Fast Conformal Bootstrap and Constraints on 3d Gravity
Nima Afkhami-Jeddi, Thomas Hartman, Amirhossein Tajdini
TL;DR
The paper introduces a fast modular bootstrap algorithm built on truncating the crossing equations to a finite polynomial system, and demonstrates that such truncations yield rigorous bounds on the spectra of unitary CFTs, connecting primal solutions to extremal functionals via a duality framework. It extends modular bootstrap into the semiclassical, large-$c$ regime, achieving bounds like $\Delta_1 \lesssim c/9.1$ up to $c\sim1800$ and obtaining high-precision spectral data across thousands of operators, including a striking link to the modular $j$-function at $c=12$. The method shows orders-of-magnitude speedups over traditional semidefinite programming, with robust numerical stability and a practical spectrum-guess generator that seeds Newton iterations, enabling large derivative orders $P$. While the current focus is on spinless modular bootstrap, the results offer a path toward spinning modular bootstrap and new insights into 3d gravity, BTZ black holes, and related holographic questions.
Abstract
The crossing equations of a conformal field theory can be systematically truncated to a finite, closed system of polynomial equations. In certain cases, solutions of the truncated equations place strict bounds on the space of all unitary CFTs.

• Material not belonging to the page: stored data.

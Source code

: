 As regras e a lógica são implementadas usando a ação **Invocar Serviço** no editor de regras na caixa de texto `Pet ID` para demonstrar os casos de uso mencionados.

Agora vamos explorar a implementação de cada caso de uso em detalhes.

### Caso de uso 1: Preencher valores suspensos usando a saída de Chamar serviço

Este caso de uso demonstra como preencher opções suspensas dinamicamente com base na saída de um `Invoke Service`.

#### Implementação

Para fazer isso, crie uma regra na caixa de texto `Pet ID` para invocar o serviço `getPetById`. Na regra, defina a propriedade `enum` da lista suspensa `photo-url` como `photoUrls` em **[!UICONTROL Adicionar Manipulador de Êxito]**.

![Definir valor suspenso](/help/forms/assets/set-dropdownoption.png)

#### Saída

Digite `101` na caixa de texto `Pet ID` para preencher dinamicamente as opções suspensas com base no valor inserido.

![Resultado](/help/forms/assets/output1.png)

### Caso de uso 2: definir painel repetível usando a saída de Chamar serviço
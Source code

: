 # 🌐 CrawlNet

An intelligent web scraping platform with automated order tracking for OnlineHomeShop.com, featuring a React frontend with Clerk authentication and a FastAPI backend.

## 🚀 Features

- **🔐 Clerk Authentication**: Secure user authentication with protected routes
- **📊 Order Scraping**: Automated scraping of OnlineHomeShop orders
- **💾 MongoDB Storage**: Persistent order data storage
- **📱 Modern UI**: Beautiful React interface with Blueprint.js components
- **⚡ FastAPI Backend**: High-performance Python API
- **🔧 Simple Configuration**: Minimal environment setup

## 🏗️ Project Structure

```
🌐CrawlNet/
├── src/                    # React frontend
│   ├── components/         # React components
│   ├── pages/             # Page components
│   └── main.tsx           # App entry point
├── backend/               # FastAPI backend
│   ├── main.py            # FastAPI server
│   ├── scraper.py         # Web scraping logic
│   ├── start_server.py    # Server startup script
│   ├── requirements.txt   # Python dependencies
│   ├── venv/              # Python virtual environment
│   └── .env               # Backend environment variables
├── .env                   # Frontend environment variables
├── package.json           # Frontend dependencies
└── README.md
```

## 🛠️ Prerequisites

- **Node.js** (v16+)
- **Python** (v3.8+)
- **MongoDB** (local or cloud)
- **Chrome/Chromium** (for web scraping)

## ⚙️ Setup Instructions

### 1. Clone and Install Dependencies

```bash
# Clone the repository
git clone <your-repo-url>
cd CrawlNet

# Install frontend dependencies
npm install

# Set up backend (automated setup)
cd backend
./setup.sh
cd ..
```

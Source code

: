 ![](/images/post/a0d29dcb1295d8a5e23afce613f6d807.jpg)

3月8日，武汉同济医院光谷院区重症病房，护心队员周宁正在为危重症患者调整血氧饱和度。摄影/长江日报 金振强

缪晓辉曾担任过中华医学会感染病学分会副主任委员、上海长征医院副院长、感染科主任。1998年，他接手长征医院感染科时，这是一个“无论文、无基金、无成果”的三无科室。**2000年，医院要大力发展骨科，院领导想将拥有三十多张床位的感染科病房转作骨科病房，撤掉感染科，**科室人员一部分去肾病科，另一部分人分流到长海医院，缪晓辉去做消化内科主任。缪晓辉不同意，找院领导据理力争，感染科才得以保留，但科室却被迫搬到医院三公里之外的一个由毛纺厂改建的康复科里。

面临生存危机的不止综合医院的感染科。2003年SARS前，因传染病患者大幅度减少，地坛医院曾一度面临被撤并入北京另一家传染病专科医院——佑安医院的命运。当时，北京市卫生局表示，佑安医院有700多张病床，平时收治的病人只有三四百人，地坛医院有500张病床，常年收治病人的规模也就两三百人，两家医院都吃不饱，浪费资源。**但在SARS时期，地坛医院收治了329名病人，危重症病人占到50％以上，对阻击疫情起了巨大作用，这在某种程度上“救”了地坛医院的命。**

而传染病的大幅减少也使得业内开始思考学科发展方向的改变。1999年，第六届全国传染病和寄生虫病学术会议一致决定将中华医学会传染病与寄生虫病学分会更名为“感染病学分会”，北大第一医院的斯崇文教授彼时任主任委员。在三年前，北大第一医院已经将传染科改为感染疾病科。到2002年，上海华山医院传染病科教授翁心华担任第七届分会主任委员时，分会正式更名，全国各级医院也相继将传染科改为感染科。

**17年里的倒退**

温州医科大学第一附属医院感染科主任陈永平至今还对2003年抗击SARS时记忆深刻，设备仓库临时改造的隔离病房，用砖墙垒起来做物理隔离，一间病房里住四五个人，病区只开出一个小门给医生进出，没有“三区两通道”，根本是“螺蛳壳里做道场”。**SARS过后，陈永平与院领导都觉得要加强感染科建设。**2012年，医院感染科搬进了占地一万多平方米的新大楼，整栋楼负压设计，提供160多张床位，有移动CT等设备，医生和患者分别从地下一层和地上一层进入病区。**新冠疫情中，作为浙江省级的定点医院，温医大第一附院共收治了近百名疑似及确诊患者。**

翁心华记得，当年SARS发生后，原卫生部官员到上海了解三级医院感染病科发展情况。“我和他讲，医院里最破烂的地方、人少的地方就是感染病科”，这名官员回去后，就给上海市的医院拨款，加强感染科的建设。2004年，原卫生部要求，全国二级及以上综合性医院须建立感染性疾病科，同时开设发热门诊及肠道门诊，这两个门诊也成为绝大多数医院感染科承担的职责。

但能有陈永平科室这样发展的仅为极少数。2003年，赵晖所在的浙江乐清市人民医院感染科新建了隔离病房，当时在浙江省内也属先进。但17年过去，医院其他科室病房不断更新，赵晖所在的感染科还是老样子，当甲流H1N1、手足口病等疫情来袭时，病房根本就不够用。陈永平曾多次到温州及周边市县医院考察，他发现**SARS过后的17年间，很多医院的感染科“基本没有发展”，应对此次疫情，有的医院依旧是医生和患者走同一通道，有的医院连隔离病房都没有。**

We describe the conditions under which this holds, and use the results to develop a fast algorithm for modular bootstrap in 2d CFT. We then apply it to compute spectral gaps to very high precision, find scaling dimensions for over a thousand operators, and extend the numerical bootstrap to the regime of large central charge, relevant to holography. This leads to new bounds on the spectrum of black holes in three-dimensional gravity. We provide numerical evidence that the asymptotic bound on the spectral gap from spinless modular bootstrap, at large central charge $c$, is $Δ_1 \lesssim c/9.1$.